In the copy, include no images, and repeat each entry precisely as written.
[Opening Records for processing section]
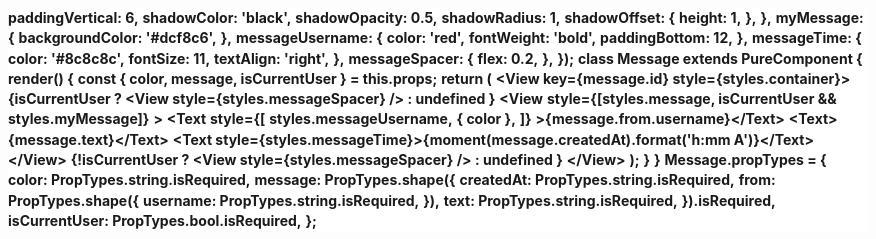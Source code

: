 <b>    paddingVertical: 6,</b>
<b>    shadowColor: &#x27;black&#x27;,</b>
<b>    shadowOpacity: 0.5,</b>
<b>    shadowRadius: 1,</b>
<b>    shadowOffset: {</b>
<b>      height: 1,</b>
<b>    },</b>
<b>  },</b>
<b>  myMessage: {</b>
<b>    backgroundColor: &#x27;#dcf8c6&#x27;,</b>
<b>  },</b>
<b>  messageUsername: {</b>
<b>    color: &#x27;red&#x27;,</b>
<b>    fontWeight: &#x27;bold&#x27;,</b>
<b>    paddingBottom: 12,</b>
<b>  },</b>
<b>  messageTime: {</b>
<b>    color: &#x27;#8c8c8c&#x27;,</b>
<b>    fontSize: 11,</b>
<b>    textAlign: &#x27;right&#x27;,</b>
<b>  },</b>
<b>  messageSpacer: {</b>
<b>    flex: 0.2,</b>
<b>  },</b>
<b>});</b>
<b></b>
<b>class Message extends PureComponent {</b>
<b>  render() {</b>
<b>    const { color, message, isCurrentUser } &#x3D; this.props;</b>
<b></b>
<b>    return (</b>
<b>      &lt;View key&#x3D;{message.id} style&#x3D;{styles.container}&gt;</b>
<b>        {isCurrentUser ? &lt;View style&#x3D;{styles.messageSpacer} /&gt; : undefined }</b>
<b>        &lt;View</b>
<b>          style&#x3D;{[styles.message, isCurrentUser &amp;&amp; styles.myMessage]}</b>
<b>        &gt;</b>
<b>          &lt;Text</b>
<b>            style&#x3D;{[</b>
<b>              styles.messageUsername,</b>
<b>              { color },</b>
<b>            ]}</b>
<b>          &gt;{message.from.username}&lt;/Text&gt;</b>
<b>          &lt;Text&gt;{message.text}&lt;/Text&gt;</b>
<b>          &lt;Text style&#x3D;{styles.messageTime}&gt;{moment(message.createdAt).format(&#x27;h:mm A&#x27;)}&lt;/Text&gt;</b>
<b>        &lt;/View&gt;</b>
<b>        {!isCurrentUser ? &lt;View style&#x3D;{styles.messageSpacer} /&gt; : undefined }</b>
<b>      &lt;/View&gt;</b>
<b>    );</b>
<b>  }</b>
<b>}</b>
<b></b>
<b>Message.propTypes &#x3D; {</b>
<b>  color: PropTypes.string.isRequired,</b>
<b>  message: PropTypes.shape({</b>
<b>    createdAt: PropTypes.string.isRequired,</b>
<b>    from: PropTypes.shape({</b>
<b>      username: PropTypes.string.isRequired,</b>
<b>    }),</b>
<b>    text: PropTypes.string.isRequired,</b>
<b>  }).isRequired,</b>
<b>  isCurrentUser: PropTypes.bool.isRequired,</b>
<b>};</b>
<b></b>

[//]: # (head-end)
[{]: <helper> (diffStep 3.1)
[}]: #
[{]: <helper> (diffStep 3.2)
[}]: #
[{]: <helper> (diffStep 3.3 files="client/src/screens/groups.screen.js")
[}]: #
[{]: <helper> (diffStep 3.3 files="client/src/navigation.js")
[}]: #
[{]: <helper> (diffStep 3.4)
[}]: #
[{]: <helper> (diffStep 3.5)
[}]: #
[{]: <helper> (diffStep 3.6 files="client/src/navigation.js")
[}]: #
[{]: <helper> (diffStep 3.6 files="client/src/screens/groups.screen.js")
[}]: #
[{]: <helper> (diffStep 3.7)
[}]: #
[{]: <helper> (diffStep 3.8)
[}]: #
[{]: <helper> (diffStep 3.9)
[}]: #
[{]: <helper> (diffStep "3.10")
[}]: #
[//]: # (foot-start)
[{]: <helper> (navStep)
[}]: #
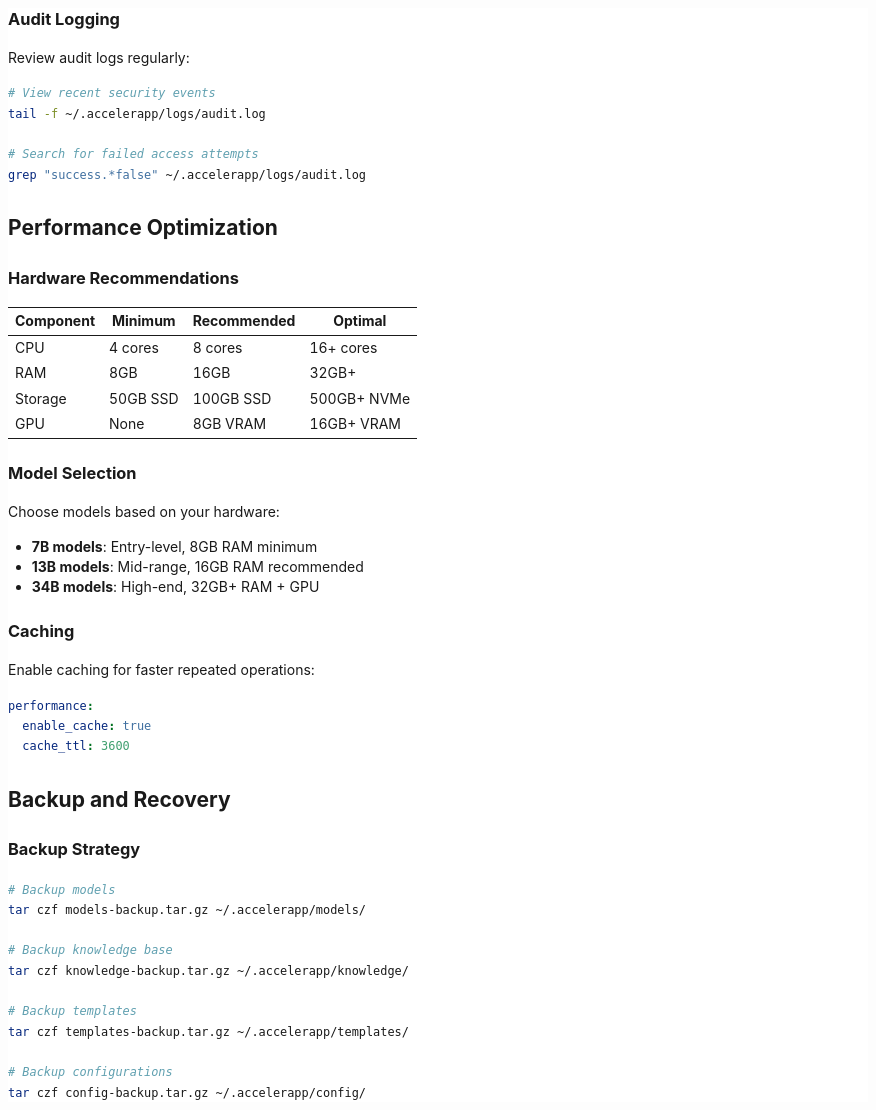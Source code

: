 ### Audit Logging

Review audit logs regularly:

```bash
# View recent security events
tail -f ~/.accelerapp/logs/audit.log

# Search for failed access attempts
grep "success.*false" ~/.accelerapp/logs/audit.log
```

## Performance Optimization

### Hardware Recommendations

| Component | Minimum | Recommended | Optimal |
|-----------|---------|-------------|---------|
| CPU | 4 cores | 8 cores | 16+ cores |
| RAM | 8GB | 16GB | 32GB+ |
| Storage | 50GB SSD | 100GB SSD | 500GB+ NVMe |
| GPU | None | 8GB VRAM | 16GB+ VRAM |

### Model Selection

Choose models based on your hardware:

- **7B models**: Entry-level, 8GB RAM minimum
- **13B models**: Mid-range, 16GB RAM recommended
- **34B models**: High-end, 32GB+ RAM + GPU

### Caching

Enable caching for faster repeated operations:

```yaml
performance:
  enable_cache: true
  cache_ttl: 3600
```

## Backup and Recovery

### Backup Strategy

```bash
# Backup models
tar czf models-backup.tar.gz ~/.accelerapp/models/

# Backup knowledge base
tar czf knowledge-backup.tar.gz ~/.accelerapp/knowledge/

# Backup templates
tar czf templates-backup.tar.gz ~/.accelerapp/templates/

# Backup configurations
tar czf config-backup.tar.gz ~/.accelerapp/config/
```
[Closing Records for processing section]
▶ Solution for this problem:
Source code

: <b>    paddingVertical: 6,</b>
<b>    shadowColor: &#x27;black&#x27;,</b>
<b>    shadowOpacity: 0.5,</b>
<b>    shadowRadius: 1,</b>
<b>    shadowOffset: {</b>
<b>      height: 1,</b>
<b>    },</b>
<b>  },</b>
<b>  myMessage: {</b>
<b>    backgroundColor: &#x27;#dcf8c6&#x27;,</b>
<b>  },</b>
<b>  messageUsername: {</b>
<b>    color: &#x27;red&#x27;,</b>
<b>    fontWeight: &#x27;bold&#x27;,</b>
<b>    paddingBottom: 12,</b>
<b>  },</b>
<b>  messageTime: {</b>
<b>    color: &#x27;#8c8c8c&#x27;,</b>
<b>    fontSize: 11,</b>
<b>    textAlign: &#x27;right&#x27;,</b>
<b>  },</b>
<b>  messageSpacer: {</b>
<b>    flex: 0.2,</b>
<b>  },</b>
<b>});</b>
<b></b>
<b>class Message extends PureComponent {</b>
<b>  render() {</b>
<b>    const { color, message, isCurrentUser } &#x3D; this.props;</b>
<b></b>
<b>    return (</b>
<b>      &lt;View key&#x3D;{message.id} style&#x3D;{styles.container}&gt;</b>
<b>        {isCurrentUser ? &lt;View style&#x3D;{styles.messageSpacer} /&gt; : undefined }</b>
<b>        &lt;View</b>
<b>          style&#x3D;{[styles.message, isCurrentUser &amp;&amp; styles.myMessage]}</b>
<b>        &gt;</b>
<b>          &lt;Text</b>
<b>            style&#x3D;{[</b>
<b>              styles.messageUsername,</b>
<b>              { color },</b>
<b>            ]}</b>
<b>          &gt;{message.from.username}&lt;/Text&gt;</b>
<b>          &lt;Text&gt;{message.text}&lt;/Text&gt;</b>
<b>          &lt;Text style&#x3D;{styles.messageTime}&gt;{moment(message.createdAt).format(&#x27;h:mm A&#x27;)}&lt;/Text&gt;</b>
<b>        &lt;/View&gt;</b>
<b>        {!isCurrentUser ? &lt;View style&#x3D;{styles.messageSpacer} /&gt; : undefined }</b>
<b>      &lt;/View&gt;</b>
<b>    );</b>
<b>  }</b>
<b>}</b>
<b></b>
<b>Message.propTypes &#x3D; {</b>
<b>  color: PropTypes.string.isRequired,</b>
<b>  message: PropTypes.shape({</b>
<b>    createdAt: PropTypes.string.isRequired,</b>
<b>    from: PropTypes.shape({</b>
<b>      username: PropTypes.string.isRequired,</b>
<b>    }),</b>
<b>    text: PropTypes.string.isRequired,</b>
<b>  }).isRequired,</b>
<b>  isCurrentUser: PropTypes.bool.isRequired,</b>
<b>};</b>
<b></b>

[//]: # (head-end)
[{]: <helper> (diffStep 3.1)
[}]: #
[{]: <helper> (diffStep 3.2)
[}]: #
[{]: <helper> (diffStep 3.3 files="client/src/screens/groups.screen.js")
[}]: #
[{]: <helper> (diffStep 3.3 files="client/src/navigation.js")
[}]: #
[{]: <helper> (diffStep 3.4)
[}]: #
[{]: <helper> (diffStep 3.5)
[}]: #
[{]: <helper> (diffStep 3.6 files="client/src/navigation.js")
[}]: #
[{]: <helper> (diffStep 3.6 files="client/src/screens/groups.screen.js")
[}]: #
[{]: <helper> (diffStep 3.7)
[}]: #
[{]: <helper> (diffStep 3.8)
[}]: #
[{]: <helper> (diffStep 3.9)
[}]: #
[{]: <helper> (diffStep "3.10")
[}]: #
[//]: # (foot-start)
[{]: <helper> (navStep)
[}]: #
Source code

: ### Audit Logging

Review audit logs regularly:

```bash
# View recent security events
tail -f ~/.accelerapp/logs/audit.log

# Search for failed access attempts
grep "success.*false" ~/.accelerapp/logs/audit.log
```

## Performance Optimization

### Hardware Recommendations

| Component | Minimum | Recommended | Optimal |
|-----------|---------|-------------|---------|
| CPU | 4 cores | 8 cores | 16+ cores |
| RAM | 8GB | 16GB | 32GB+ |
| Storage | 50GB SSD | 100GB SSD | 500GB+ NVMe |
| GPU | None | 8GB VRAM | 16GB+ VRAM |

### Model Selection

Choose models based on your hardware:

- **7B models**: Entry-level, 8GB RAM minimum
- **13B models**: Mid-range, 16GB RAM recommended
- **34B models**: High-end, 32GB+ RAM + GPU

### Caching

Enable caching for faster repeated operations:

```yaml
performance:
  enable_cache: true
  cache_ttl: 3600
```

## Backup and Recovery

### Backup Strategy

```bash
# Backup models
tar czf models-backup.tar.gz ~/.accelerapp/models/

# Backup knowledge base
tar czf knowledge-backup.tar.gz ~/.accelerapp/knowledge/

# Backup templates
tar czf templates-backup.tar.gz ~/.accelerapp/templates/

# Backup configurations
tar czf config-backup.tar.gz ~/.accelerapp/config/
```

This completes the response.